Source control considerations

For latest information on source control, see Git

This page contains some thoughts related to MediaWiki's possible migration to a different source/version control system. Currently, there is no such plans, but such a possibility is unofficially discussed pretty often.

Why migrate? edit

Deficiencies of our current version control edit

  • Current mediawiki/trunk/ is a huge pile of different projects, some of them outdated, some of them are nobody remembers what for. Reorganization is long overdue.
  • Extension:CodeReview is lacking as a code review tool, largely because it is tied to SVN. For example, commits are made then undone regularly (sometimes multiple times back and forth) as part of the standard "code review process" O.o. Tools associated with other (distributed) version control systems have more sensible workflow.

Centralised vs. distributed edit

This discusses only our situation, there is plenty of general information on this matter elsewhere.

Pros Cons
Centralised
  • Allows to restrict write access to different parts of the repo, which we do for SVN (not really critical).
  • Has partial checkouts.
  • Easier to learn, already known by our current developers.
  • Slower
  • More restrictive on workflow
Distributed
  • Faster.
  • Less restrictions on workflow.
  • More convenient features (bisect, etc).
  • Would require splitting our repository to multiple pieces, which is less convenient.
  • And upgrading/replacing CodeReview.
  • No partial checkouts, or they are badly supported.
  • Harder to learn and, as some say, to use, but many people are familiar with it anyway.

Requirements edit

  1. Must make things easier, not nore complex.
  2. If we decide to split extensions to different repositories, there must be a sane way to include them all into /extensions and update automatically, just as we currently do it with symlinking.

Comparison edit

This section covers possible candidates along with our current VCS, Subversion. Because migration to a client-server VCS system seems completely unlikely, only distributed systems are taken into account. Same applies to less popular DVCSes. Sorry, Darcs and Monotone guys.

All of the current candidates are mature, have sufficient developer communities and are supported by enough free open-source projects hosters. See also w:en:Comparison of revision control software and Comparison of Bzr/Git/Hg.

Subversion edit

Subversion[1] was created in 1999 specifically as a replacement for CVS. This resulted in a project that although fixed many of CVS's flaws, didn't address its client-server nature.

Pros edit

  1. Most popular source control system.
  2. Simple.
  3. Lots of GUI clients.
    TortoiseSVN[2] especially rocks.
  4. Mature and stable API with bindings for virtually every programming language.

Cons edit

  1. Requires a network connection for most operations.
  2. Due to the above, slow in many cases.
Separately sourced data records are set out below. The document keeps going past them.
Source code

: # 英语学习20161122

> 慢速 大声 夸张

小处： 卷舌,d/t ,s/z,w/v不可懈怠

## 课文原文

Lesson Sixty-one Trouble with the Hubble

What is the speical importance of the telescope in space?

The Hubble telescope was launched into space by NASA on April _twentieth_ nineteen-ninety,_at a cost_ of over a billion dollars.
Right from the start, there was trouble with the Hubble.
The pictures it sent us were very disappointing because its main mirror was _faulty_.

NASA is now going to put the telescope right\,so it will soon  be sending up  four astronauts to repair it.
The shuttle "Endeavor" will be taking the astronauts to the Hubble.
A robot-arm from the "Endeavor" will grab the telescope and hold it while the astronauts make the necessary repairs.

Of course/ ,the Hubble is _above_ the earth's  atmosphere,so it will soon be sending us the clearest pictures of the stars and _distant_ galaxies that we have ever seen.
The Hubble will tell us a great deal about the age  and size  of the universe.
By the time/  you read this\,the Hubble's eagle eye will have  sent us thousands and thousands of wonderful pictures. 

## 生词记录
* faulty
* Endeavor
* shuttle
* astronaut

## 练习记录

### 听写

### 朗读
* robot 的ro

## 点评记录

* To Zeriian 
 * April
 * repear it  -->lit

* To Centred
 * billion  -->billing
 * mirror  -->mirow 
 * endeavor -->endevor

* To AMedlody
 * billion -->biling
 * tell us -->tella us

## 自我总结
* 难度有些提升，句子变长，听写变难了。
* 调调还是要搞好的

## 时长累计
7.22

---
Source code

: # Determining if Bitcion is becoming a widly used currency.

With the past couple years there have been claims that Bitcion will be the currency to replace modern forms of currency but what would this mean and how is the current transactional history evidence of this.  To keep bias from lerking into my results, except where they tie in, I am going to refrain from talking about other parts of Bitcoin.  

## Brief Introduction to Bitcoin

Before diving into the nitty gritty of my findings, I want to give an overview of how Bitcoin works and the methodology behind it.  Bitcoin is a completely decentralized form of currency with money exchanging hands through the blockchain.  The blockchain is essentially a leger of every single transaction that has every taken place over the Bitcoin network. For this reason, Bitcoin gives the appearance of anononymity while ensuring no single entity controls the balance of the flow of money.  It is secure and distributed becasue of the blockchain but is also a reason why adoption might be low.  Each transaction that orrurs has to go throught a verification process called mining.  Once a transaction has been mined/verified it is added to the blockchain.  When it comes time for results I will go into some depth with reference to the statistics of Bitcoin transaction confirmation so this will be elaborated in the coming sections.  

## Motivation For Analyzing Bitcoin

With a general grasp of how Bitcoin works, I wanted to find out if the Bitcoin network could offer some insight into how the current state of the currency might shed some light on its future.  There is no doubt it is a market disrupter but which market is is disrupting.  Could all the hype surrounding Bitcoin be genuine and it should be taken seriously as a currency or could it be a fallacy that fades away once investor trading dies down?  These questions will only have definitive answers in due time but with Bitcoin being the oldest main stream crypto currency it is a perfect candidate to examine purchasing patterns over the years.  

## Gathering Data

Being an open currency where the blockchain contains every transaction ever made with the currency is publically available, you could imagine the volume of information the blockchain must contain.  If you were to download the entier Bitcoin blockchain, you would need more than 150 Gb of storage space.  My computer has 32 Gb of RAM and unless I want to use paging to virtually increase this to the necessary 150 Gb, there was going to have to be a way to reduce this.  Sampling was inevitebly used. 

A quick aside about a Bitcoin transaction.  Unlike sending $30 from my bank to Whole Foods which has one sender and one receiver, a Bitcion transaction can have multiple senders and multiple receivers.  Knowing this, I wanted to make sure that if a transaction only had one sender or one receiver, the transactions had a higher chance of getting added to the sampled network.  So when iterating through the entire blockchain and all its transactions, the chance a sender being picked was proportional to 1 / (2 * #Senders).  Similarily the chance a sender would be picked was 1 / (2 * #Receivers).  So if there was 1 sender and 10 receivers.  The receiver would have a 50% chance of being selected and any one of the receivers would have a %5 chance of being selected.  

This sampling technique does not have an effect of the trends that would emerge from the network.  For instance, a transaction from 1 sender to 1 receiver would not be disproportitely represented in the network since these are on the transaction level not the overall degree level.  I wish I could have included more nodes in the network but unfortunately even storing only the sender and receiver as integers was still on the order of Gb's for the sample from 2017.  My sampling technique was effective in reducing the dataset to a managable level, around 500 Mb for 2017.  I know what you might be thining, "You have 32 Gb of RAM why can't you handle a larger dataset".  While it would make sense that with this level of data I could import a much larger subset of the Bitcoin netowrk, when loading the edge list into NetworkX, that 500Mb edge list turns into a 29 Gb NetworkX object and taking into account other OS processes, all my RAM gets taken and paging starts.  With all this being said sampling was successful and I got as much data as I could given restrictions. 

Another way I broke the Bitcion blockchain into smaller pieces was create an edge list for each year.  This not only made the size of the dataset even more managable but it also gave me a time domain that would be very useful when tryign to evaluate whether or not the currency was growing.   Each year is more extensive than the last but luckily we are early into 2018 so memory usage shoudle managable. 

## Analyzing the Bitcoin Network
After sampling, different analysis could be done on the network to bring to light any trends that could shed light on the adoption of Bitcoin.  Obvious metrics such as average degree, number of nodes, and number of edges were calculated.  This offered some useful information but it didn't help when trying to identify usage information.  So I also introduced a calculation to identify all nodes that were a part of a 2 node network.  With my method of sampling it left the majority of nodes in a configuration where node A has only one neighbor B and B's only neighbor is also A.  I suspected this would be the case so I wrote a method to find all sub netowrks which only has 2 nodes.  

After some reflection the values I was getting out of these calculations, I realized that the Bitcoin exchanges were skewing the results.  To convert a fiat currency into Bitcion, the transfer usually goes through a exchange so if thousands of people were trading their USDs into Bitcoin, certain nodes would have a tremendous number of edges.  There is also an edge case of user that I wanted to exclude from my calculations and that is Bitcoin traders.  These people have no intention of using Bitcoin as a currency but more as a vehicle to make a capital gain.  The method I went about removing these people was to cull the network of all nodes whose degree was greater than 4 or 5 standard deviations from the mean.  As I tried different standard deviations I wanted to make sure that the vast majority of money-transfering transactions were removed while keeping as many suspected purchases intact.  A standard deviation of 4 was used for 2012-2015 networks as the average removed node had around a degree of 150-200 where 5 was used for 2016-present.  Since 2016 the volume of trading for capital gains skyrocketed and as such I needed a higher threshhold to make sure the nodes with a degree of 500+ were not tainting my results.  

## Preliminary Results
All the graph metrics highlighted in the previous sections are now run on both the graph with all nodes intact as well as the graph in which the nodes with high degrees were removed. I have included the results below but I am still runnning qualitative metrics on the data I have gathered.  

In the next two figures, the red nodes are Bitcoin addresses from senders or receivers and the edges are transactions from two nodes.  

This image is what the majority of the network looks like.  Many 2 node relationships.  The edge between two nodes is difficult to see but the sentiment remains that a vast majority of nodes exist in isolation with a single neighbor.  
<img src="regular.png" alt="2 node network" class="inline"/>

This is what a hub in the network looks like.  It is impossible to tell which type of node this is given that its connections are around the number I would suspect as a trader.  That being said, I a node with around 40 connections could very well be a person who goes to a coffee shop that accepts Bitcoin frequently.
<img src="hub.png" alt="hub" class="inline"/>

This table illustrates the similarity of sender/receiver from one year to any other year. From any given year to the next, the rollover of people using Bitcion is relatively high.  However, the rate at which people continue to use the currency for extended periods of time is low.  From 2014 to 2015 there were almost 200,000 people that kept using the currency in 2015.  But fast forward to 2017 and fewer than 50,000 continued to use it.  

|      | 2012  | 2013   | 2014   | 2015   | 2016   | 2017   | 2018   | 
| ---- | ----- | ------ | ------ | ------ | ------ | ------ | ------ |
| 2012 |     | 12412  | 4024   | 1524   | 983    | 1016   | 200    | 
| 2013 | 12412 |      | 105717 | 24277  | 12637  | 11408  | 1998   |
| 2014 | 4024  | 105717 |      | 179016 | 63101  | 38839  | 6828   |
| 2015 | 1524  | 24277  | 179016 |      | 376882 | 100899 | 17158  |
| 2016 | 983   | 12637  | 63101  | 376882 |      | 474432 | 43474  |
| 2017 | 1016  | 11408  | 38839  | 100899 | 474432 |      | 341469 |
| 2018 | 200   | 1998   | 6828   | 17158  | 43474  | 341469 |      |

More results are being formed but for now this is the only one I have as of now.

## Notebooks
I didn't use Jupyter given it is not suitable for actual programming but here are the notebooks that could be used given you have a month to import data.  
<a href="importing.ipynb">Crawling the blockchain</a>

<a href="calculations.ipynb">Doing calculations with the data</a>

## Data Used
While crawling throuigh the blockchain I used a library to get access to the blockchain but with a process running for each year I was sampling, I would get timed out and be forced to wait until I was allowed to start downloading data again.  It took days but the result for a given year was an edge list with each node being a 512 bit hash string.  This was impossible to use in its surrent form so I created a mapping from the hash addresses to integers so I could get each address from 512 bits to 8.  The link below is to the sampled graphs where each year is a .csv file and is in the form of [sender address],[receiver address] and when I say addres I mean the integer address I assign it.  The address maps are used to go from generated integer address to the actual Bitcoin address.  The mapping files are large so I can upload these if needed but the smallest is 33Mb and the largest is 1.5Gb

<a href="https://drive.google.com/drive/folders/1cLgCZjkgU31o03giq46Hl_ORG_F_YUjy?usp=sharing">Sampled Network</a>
Even worse, can be über-slow for blames on files with long history.
  3. Branching and merging are horrid operations.
  4. Doesn't have some functions DVCS users are used to, such as bisect or stash.
  5. Greater load on server.
  6. Inconvenient .svn directories everywere.
  7. History is unreliable

Git edit

Git is a free distributed revision control, or software source code management project with an emphasis on being fast. Every Git working directory is a full-fledged repository with complete history and full revision tracking capabilities, not dependent on network access or a central server.

Pros edit

  1. Fast. Generally, the fastest DVCS around.
  2. Distributed, with all that comes along with that, like network-less blame operations, trustable history, etc.
  3. Surprisingly, has a good GUI client for Windows, TortoiseGit[3].
  4. Lots of features, though sometimes even too many of them, making learning harder.
  5. Can import SVN history into Git, fixing problems along the way (like one person with multiple committer names, splitting repositories, etc)

Cons edit

  1. Has problems with cross-platformness. Users can use either Cygwin, which is a horrible monster, or Msysgit which patches original Git sources. The latter has no git-daemon, and both have problems with localised filenames (not a problem for current MediaWiki codebase, but still). Performance on Windows is noticeably worse than on POSIX.
  2. Git-gui simply sucks. Those who disagree are advised to try using TortoiseSVN for a couple weeks, abstracting themselves from SVN deficiencies. There are, however, alternative GUIs.
  3. Has problems with huge code trees. The standard advise is to divide the codebase along boundaries where code is no longer shared (this should be done anyways), and use submodules as needed to glue the smaller repositories back together.

Mercurial edit

Mercurial is a cross-platform, distributed revision control tool for software developers, implemented primarily using the Python programming language, but includes a binary diff implementation written in C.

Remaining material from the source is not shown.